* What is needed
The full listing is to be transcribed exactly, with each picture left out.

»»

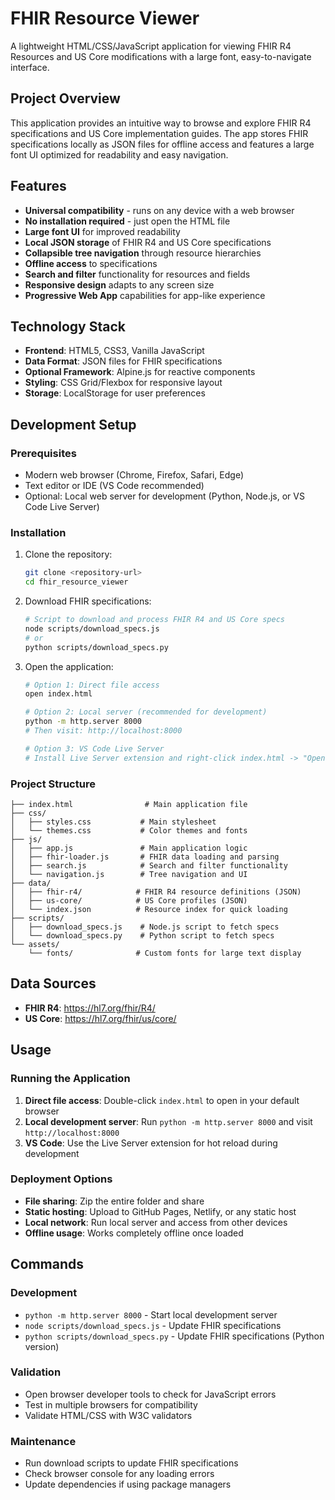 # FHIR Resource Viewer

A lightweight HTML/CSS/JavaScript application for viewing FHIR R4 Resources and US Core modifications with a large font, easy-to-navigate interface.

## Project Overview

This application provides an intuitive way to browse and explore FHIR R4 specifications and US Core implementation guides. The app stores FHIR specifications locally as JSON files for offline access and features a large font UI optimized for readability and easy navigation.

## Features

- **Universal compatibility** - runs on any device with a web browser
- **No installation required** - just open the HTML file
- **Large font UI** for improved readability
- **Local JSON storage** of FHIR R4 and US Core specifications
- **Collapsible tree navigation** through resource hierarchies
- **Offline access** to specifications
- **Search and filter** functionality for resources and fields
- **Responsive design** adapts to any screen size
- **Progressive Web App** capabilities for app-like experience

## Technology Stack

- **Frontend**: HTML5, CSS3, Vanilla JavaScript
- **Data Format**: JSON files for FHIR specifications
- **Optional Framework**: Alpine.js for reactive components
- **Styling**: CSS Grid/Flexbox for responsive layout
- **Storage**: LocalStorage for user preferences

## Development Setup

### Prerequisites

- Modern web browser (Chrome, Firefox, Safari, Edge)
- Text editor or IDE (VS Code recommended)
- Optional: Local web server for development (Python, Node.js, or VS Code Live Server)

### Installation

1. Clone the repository:
   ```bash
   git clone <repository-url>
   cd fhir_resource_viewer
   ```

2. Download FHIR specifications:
   ```bash
   # Script to download and process FHIR R4 and US Core specs
   node scripts/download_specs.js
   # or
   python scripts/download_specs.py
   ```

3. Open the application:
   ```bash
   # Option 1: Direct file access
   open index.html
   
   # Option 2: Local server (recommended for development)
   python -m http.server 8000
   # Then visit: http://localhost:8000
   
   # Option 3: VS Code Live Server
   # Install Live Server extension and right-click index.html -> "Open with Live Server"
   ```

### Project Structure

```
├── index.html                # Main application file
├── css/
│   ├── styles.css           # Main stylesheet
│   └── themes.css           # Color themes and fonts
├── js/
│   ├── app.js               # Main application logic
│   ├── fhir-loader.js       # FHIR data loading and parsing
│   ├── search.js            # Search and filter functionality
│   └── navigation.js        # Tree navigation and UI
├── data/
│   ├── fhir-r4/            # FHIR R4 resource definitions (JSON)
│   ├── us-core/            # US Core profiles (JSON)
│   └── index.json          # Resource index for quick loading
├── scripts/
│   ├── download_specs.js    # Node.js script to fetch specs
│   └── download_specs.py    # Python script to fetch specs
└── assets/
    └── fonts/              # Custom fonts for large text display
```

## Data Sources

- **FHIR R4**: https://hl7.org/fhir/R4/
- **US Core**: https://hl7.org/fhir/us/core/

## Usage

### Running the Application

1. **Direct file access**: Double-click `index.html` to open in your default browser
2. **Local development server**: Run `python -m http.server 8000` and visit `http://localhost:8000`
3. **VS Code**: Use the Live Server extension for hot reload during development

### Deployment Options

- **File sharing**: Zip the entire folder and share
- **Static hosting**: Upload to GitHub Pages, Netlify, or any static host
- **Local network**: Run local server and access from other devices
- **Offline usage**: Works completely offline once loaded

## Commands

### Development
- `python -m http.server 8000` - Start local development server
- `node scripts/download_specs.js` - Update FHIR specifications
- `python scripts/download_specs.py` - Update FHIR specifications (Python version)

### Validation
- Open browser developer tools to check for JavaScript errors
- Test in multiple browsers for compatibility
- Validate HTML/CSS with W3C validators

### Maintenance
- Run download scripts to update FHIR specifications
- Check browser console for any loading errors
- Update dependencies if using package managers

««

* Answer to the exercise
 # FHIR Resource Viewer

A lightweight HTML/CSS/JavaScript application for viewing FHIR R4 Resources and US Core modifications with a large font, easy-to-navigate interface.

## Project Overview

This application provides an intuitive way to browse and explore FHIR R4 specifications and US Core implementation guides. The app stores FHIR specifications locally as JSON files for offline access and features a large font UI optimized for readability and easy navigation.

## Features

- **Universal compatibility** - runs on any device with a web browser
- **No installation required** - just open the HTML file
- **Large font UI** for improved readability
- **Local JSON storage** of FHIR R4 and US Core specifications
- **Collapsible tree navigation** through resource hierarchies
- **Offline access** to specifications
- **Search and filter** functionality for resources and fields
- **Responsive design** adapts to any screen size
- **Progressive Web App** capabilities for app-like experience

## Technology Stack

- **Frontend**: HTML5, CSS3, Vanilla JavaScript
- **Data Format**: JSON files for FHIR specifications
- **Optional Framework**: Alpine.js for reactive components
- **Styling**: CSS Grid/Flexbox for responsive layout
- **Storage**: LocalStorage for user preferences

## Development Setup

### Prerequisites

- Modern web browser (Chrome, Firefox, Safari, Edge)
- Text editor or IDE (VS Code recommended)
- Optional: Local web server for development (Python, Node.js, or VS Code Live Server)

### Installation

1. Clone the repository:
   ```bash
   git clone <repository-url>
   cd fhir_resource_viewer
   ```

2. Download FHIR specifications:
   ```bash
   # Script to download and process FHIR R4 and US Core specs
   node scripts/download_specs.js
   # or
   python scripts/download_specs.py
   ```

3. Open the application:
   ```bash
   # Option 1: Direct file access
   open index.html
   
   # Option 2: Local server (recommended for development)
   python -m http.server 8000
   # Then visit: http://localhost:8000
   
   # Option 3: VS Code Live Server
   # Install Live Server extension and right-click index.html -> "Open with Live Server"
   ```

### Project Structure

```
├── index.html                # Main application file
├── css/
│   ├── styles.css           # Main stylesheet
│   └── themes.css           # Color themes and fonts
├── js/
│   ├── app.js               # Main application logic
│   ├── fhir-loader.js       # FHIR data loading and parsing
│   ├── search.js            # Search and filter functionality
│   └── navigation.js        # Tree navigation and UI
├── data/
│   ├── fhir-r4/            # FHIR R4 resource definitions (JSON)
│   ├── us-core/            # US Core profiles (JSON)
│   └── index.json          # Resource index for quick loading
├── scripts/
│   ├── download_specs.js    # Node.js script to fetch specs
│   └── download_specs.py    # Python script to fetch specs
└── assets/
    └── fonts/              # Custom fonts for large text display
```

## Data Sources

- **FHIR R4**: https://hl7.org/fhir/R4/
- **US Core**: https://hl7.org/fhir/us/core/

## Usage

### Running the Application

1. **Direct file access**: Double-click `index.html` to open in your default browser
2. **Local development server**: Run `python -m http.server 8000` and visit `http://localhost:8000`
3. **VS Code**: Use the Live Server extension for hot reload during development

### Deployment Options

- **File sharing**: Zip the entire folder and share
- **Static hosting**: Upload to GitHub Pages, Netlify, or any static host
- **Local network**: Run local server and access from other devices
- **Offline usage**: Works completely offline once loaded

## Commands

### Development
- `python -m http.server 8000` - Start local development server
- `node scripts/download_specs.js` - Update FHIR specifications
- `python scripts/download_specs.py` - Update FHIR specifications (Python version)

### Validation
- Open browser developer tools to check for JavaScript errors
- Test in multiple browsers for compatibility
- Validate HTML/CSS with W3C validators

### Maintenance
- Run download scripts to update FHIR specifications
- Check browser console for any loading errors
- Update dependencies if using package managers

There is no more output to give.